Set in 1920’s America during the decadent Jazz age. Nick Carraway, protagonist and narrator of the story moves to New York to pursue a business in the bonds market (an allusion to the crash and depression of ‘29). He meets up with his second cousin, Daisy Buchanan, her brutal husband, Tom Buchanan and their friend, Jordan Baker. All the while, Nick hears of his enigmatic neighbour, Gatsby who throws outrageous and decadent parties. Nick finally meets Gatsby and discovers that Gatsby and Daisy were previously lovers until Gatsby had to leave for the Great War and Daisy married Tom. The parties are just a ruse and a way to gain Daisy’s attention and Gatsby befriends Nick in order to reunite with Daisy and rekindle the romance from the past.

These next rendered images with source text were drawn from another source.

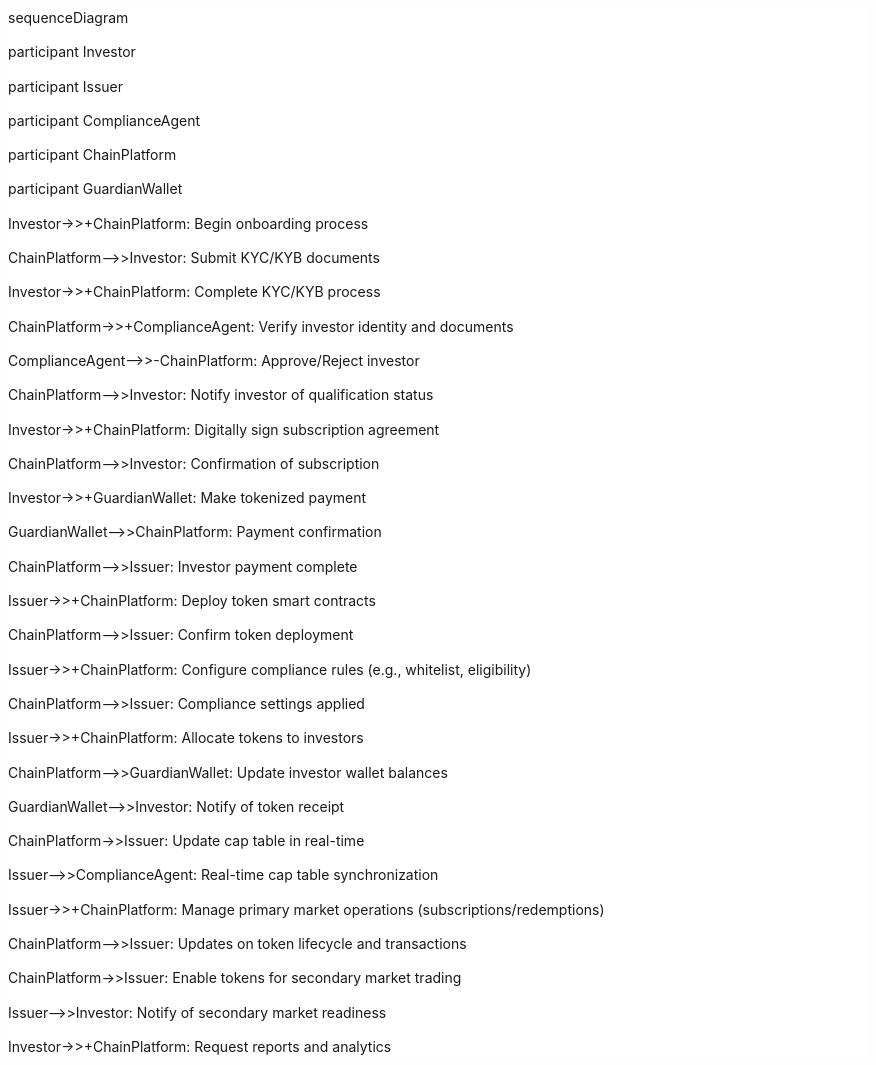 sequenceDiagram

participant Investor

participant Issuer

participant ComplianceAgent

participant ChainPlatform

participant GuardianWallet

Investor-\>\>+ChainPlatform: Begin onboarding process

ChainPlatform\--\>\>Investor: Submit KYC/KYB documents

Investor-\>\>+ChainPlatform: Complete KYC/KYB process

ChainPlatform-\>\>+ComplianceAgent: Verify investor identity and
documents

ComplianceAgent\--\>\>-ChainPlatform: Approve/Reject investor

ChainPlatform\--\>\>Investor: Notify investor of qualification status

Investor-\>\>+ChainPlatform: Digitally sign subscription agreement

ChainPlatform\--\>\>Investor: Confirmation of subscription

Investor-\>\>+GuardianWallet: Make tokenized payment

GuardianWallet\--\>\>ChainPlatform: Payment confirmation

ChainPlatform\--\>\>Issuer: Investor payment complete

Issuer-\>\>+ChainPlatform: Deploy token smart contracts

ChainPlatform\--\>\>Issuer: Confirm token deployment

Issuer-\>\>+ChainPlatform: Configure compliance rules (e.g., whitelist,
eligibility)

ChainPlatform\--\>\>Issuer: Compliance settings applied

Issuer-\>\>+ChainPlatform: Allocate tokens to investors

ChainPlatform\--\>\>GuardianWallet: Update investor wallet balances

GuardianWallet\--\>\>Investor: Notify of token receipt

ChainPlatform-\>\>Issuer: Update cap table in real-time

Issuer\--\>\>ComplianceAgent: Real-time cap table synchronization

Issuer-\>\>+ChainPlatform: Manage primary market operations
(subscriptions/redemptions)

ChainPlatform\--\>\>Issuer: Updates on token lifecycle and transactions

ChainPlatform-\>\>Issuer: Enable tokens for secondary market trading

Issuer\--\>\>Investor: Notify of secondary market readiness

Investor-\>\>+ChainPlatform: Request reports and analytics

What I love so much about this book is that it’s a mere nine chapters and manages to pack so much into those chapters. Every time I read it, I find something that I never realised was there before, or make a new connection, or read it with a different perspective. Fitzgerald is such an incredible writer and manages to make the reader sympathise with unlikeable characters but also make us relate to the novel. Let’s face it, who isn’t over an ex? Or pursuing a dream? The novel is bursting through the seams, and encapsulates themes such as obsessive love, pursuit of the past, tragedy, recklessness, nihilism. So if you’re interested in being challenged but also just want to sit down and enjoy a classic, then this is just the novel you need to read. I urge anyone who has not read this book to just give it a chance! I assure, you will NOT be disappointed.
The Bug’s Verdict 10/10!!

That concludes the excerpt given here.